Il vero antagonista dell’eroe è proprio quell’atteggiamento mentale di lamento che abita dentro ognuno di noi. Il mugugno crea fili e ragnatele che legano, paralizzano e riempiono di paura, un gesto che non consente di canalizzare le proprie energie per affrontare il viaggio verso la propria personale missione. Ognuno deve partire per la sua strada, diventare un eroe alla ricerca della verità. La strada dell’eroe, infatti, come un viaggio ulissico senza fine, conduce a piacevoli ed entusiasmanti nuove scoperte. Il tesoro, come direbbe Claudio Tomaello, è dentro di noi, il viaggio attiva in noi la voglia di scoperta, perciò nella sua postfazione del libro ha posto l’accento sull’importanza della tredicesima fiaba, quella non ancora scritta, ma che di certo Patrizia scriverà perché la promette già alla fine semplicemente con la parola: Inizio. E anzi secondo Tomaello: “L'ultima fiaba non finisce perché ... dobbiamo finirla noi». Così sprona il lettore dicendo: «non permettere a nessuno di dirti cosa c'è dentro lo scrigno del tuo cuore, solo tu puoi scoprirlo. Solo tu puoi conoscere i tuoi desideri profondi, i sogni che ti chiamano; solo tu, vivendo”. E lui che si intende di ‘Uomini in evoluzione’ si rende conto che nella Fiaba la morte è un passaggio necessario per risorgere ad un’altra vita “la fine è solo la possibilità di un nuovo inizio”. Perché in realtà il vero obiettivo che ha il racconto, la narrazione, la fiaba è quello di metterci in cammino. Come suggerisce sempre Tomaello: “La fiaba più importante è quella che scriviamo con la nostra vita» e di certo la fiaba più bella, per dirla con Nazim Hikmet, è «quella che ancora non abbiamo scritto…”.

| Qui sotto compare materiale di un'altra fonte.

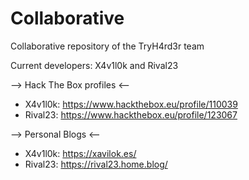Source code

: # Collaborative
Collaborative repository of the TryH4rd3r team

Current developers: X4v1l0k and Rival23


--> Hack The Box profiles <--
- X4v1l0k: https://www.hackthebox.eu/profile/110039
- Rival23: https://www.hackthebox.eu/profile/123067


--> Personal Blogs <--
- X4v1l0k: https://xavilok.es/
- Rival23: https://rival23.home.blog/
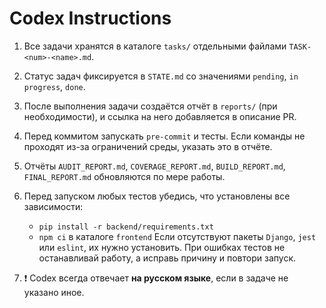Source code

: # Codex Instructions

1. Все задачи хранятся в каталоге `tasks/` отдельными файлами `TASK-<num>-<name>.md`.
2. Статус задач фиксируется в `STATE.md` со значениями `pending`, `in progress`, `done`.
3. После выполнения задачи создаётся отчёт в `reports/` (при необходимости), и ссылка на него добавляется в описание PR.
4. Перед коммитом запускать `pre-commit` и тесты. Если команды не проходят из-за ограничений среды, указать это в отчёте.
5. Отчёты `AUDIT_REPORT.md`, `COVERAGE_REPORT.md`, `BUILD_REPORT.md`, `FINAL_REPORT.md` обновляются по мере работы.

6. Перед запуском любых тестов убедись, что установлены все зависимости:
   - `pip install -r backend/requirements.txt`
   - `npm ci` в каталоге `frontend`
   Если отсутствуют пакеты `Django`, `jest` или `eslint`, их нужно установить.
   При ошибках тестов не останавливай работу, а исправь причину и повтори запуск.

7. ❗ Codex всегда отвечает **на русском языке**, если в задаче не указано иное.
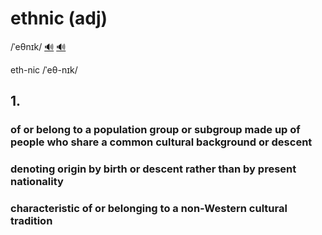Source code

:# ethnic (adj)

/ˈeθnɪk/ [🔊](https://www.oxfordlearnersdictionaries.com/media/english/uk_pron/e/eth/ethni/ethnic__gb_2.mp3) [🔊](https://www.oxfordlearnersdictionaries.com/media/english/us_pron/e/eth/ethni/ethnic__us_1.mp3)

eth-nic /ˈeθ-nɪk/

## 1.

### of or belong to a population group or subgroup made up of people who share a common cultural background or descent

### denoting origin by birth or descent rather than by present nationality

### characteristic of or belonging to a non-Western cultural tradition
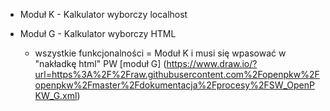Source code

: * Moduł K - Kalkulator wyborczy localhost

* Moduł G - Kalkulator wyborczy HTML
    - wszystkie funkcjonalności = Moduł K i musi się wpasować w "nakładkę html" PW [moduł G] (https://www.draw.io/?url=https%3A%2F%2Fraw.githubusercontent.com%2Fopenpkw%2Fopenpkw%2Fmaster%2Fdokumentacja%2Fprocesy%2FSW_OpenPKW_G.xml)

Infine, ringrazio Patrizia Boi perché mi ha reso protagonista dell’undicesima fiaba, col nome di Tisifeo, un pescatore di coralli che si prende cura di tutta la sua comunità attraverso la magia di una bacchetta di sambuco, missione che metaforicamente fa riferimento al mio lavoro di Kinesiologo. Perché nella Fiaba, ogni avvenimento, ogni comportamento, ogni azione diventa simbolo e si proietta nel mondo dell’archetipo.